Exercise aim:
I'd like the entire listing output verbatim, apart from the pictures.

Provided material:
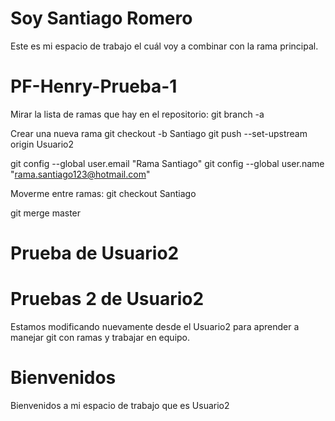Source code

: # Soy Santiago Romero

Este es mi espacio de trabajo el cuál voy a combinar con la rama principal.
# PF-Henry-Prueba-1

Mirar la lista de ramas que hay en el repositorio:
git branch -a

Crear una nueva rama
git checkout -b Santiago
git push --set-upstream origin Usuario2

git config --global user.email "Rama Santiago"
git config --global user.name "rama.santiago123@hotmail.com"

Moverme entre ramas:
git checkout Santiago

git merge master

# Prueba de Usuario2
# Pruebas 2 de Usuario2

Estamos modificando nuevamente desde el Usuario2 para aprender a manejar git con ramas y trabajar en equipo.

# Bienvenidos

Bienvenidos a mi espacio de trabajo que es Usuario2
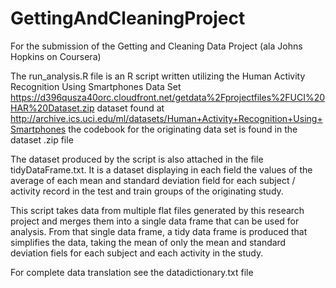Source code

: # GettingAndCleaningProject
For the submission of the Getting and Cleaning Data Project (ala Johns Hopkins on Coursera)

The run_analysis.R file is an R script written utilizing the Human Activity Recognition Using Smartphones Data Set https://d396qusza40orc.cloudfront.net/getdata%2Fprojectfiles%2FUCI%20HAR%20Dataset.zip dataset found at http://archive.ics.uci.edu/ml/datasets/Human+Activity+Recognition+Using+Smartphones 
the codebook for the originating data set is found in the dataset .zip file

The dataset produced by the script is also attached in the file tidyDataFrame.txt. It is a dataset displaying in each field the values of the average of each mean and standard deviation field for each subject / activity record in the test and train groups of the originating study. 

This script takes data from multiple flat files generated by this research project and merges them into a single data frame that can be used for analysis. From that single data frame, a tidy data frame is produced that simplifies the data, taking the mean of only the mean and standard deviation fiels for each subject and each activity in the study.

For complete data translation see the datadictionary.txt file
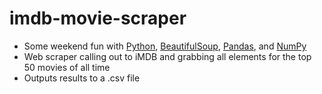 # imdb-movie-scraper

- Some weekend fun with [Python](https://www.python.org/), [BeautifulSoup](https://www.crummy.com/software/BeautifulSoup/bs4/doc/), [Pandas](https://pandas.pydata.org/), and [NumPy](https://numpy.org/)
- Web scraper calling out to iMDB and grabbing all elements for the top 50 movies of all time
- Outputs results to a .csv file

Response to the task:
Source code

: # Soy Santiago Romero

Este es mi espacio de trabajo el cuál voy a combinar con la rama principal.
# PF-Henry-Prueba-1

Mirar la lista de ramas que hay en el repositorio:
git branch -a

Crear una nueva rama
git checkout -b Santiago
git push --set-upstream origin Usuario2

git config --global user.email "Rama Santiago"
git config --global user.name "rama.santiago123@hotmail.com"

Moverme entre ramas:
git checkout Santiago

git merge master

# Prueba de Usuario2
# Pruebas 2 de Usuario2

Estamos modificando nuevamente desde el Usuario2 para aprender a manejar git con ramas y trabajar en equipo.

# Bienvenidos

Bienvenidos a mi espacio de trabajo que es Usuario2
Source code

: # GettingAndCleaningProject
For the submission of the Getting and Cleaning Data Project (ala Johns Hopkins on Coursera)

The run_analysis.R file is an R script written utilizing the Human Activity Recognition Using Smartphones Data Set https://d396qusza40orc.cloudfront.net/getdata%2Fprojectfiles%2FUCI%20HAR%20Dataset.zip dataset found at http://archive.ics.uci.edu/ml/datasets/Human+Activity+Recognition+Using+Smartphones 
the codebook for the originating data set is found in the dataset .zip file

The dataset produced by the script is also attached in the file tidyDataFrame.txt. It is a dataset displaying in each field the values of the average of each mean and standard deviation field for each subject / activity record in the test and train groups of the originating study. 

This script takes data from multiple flat files generated by this research project and merges them into a single data frame that can be used for analysis. From that single data frame, a tidy data frame is produced that simplifies the data, taking the mean of only the mean and standard deviation fiels for each subject and each activity in the study.

For complete data translation see the datadictionary.txt file
 # imdb-movie-scraper

- Some weekend fun with [Python](https://www.python.org/), [BeautifulSoup](https://www.crummy.com/software/BeautifulSoup/bs4/doc/), [Pandas](https://pandas.pydata.org/), and [NumPy](https://numpy.org/)
- Web scraper calling out to iMDB and grabbing all elements for the top 50 movies of all time
- Outputs results to a .csv file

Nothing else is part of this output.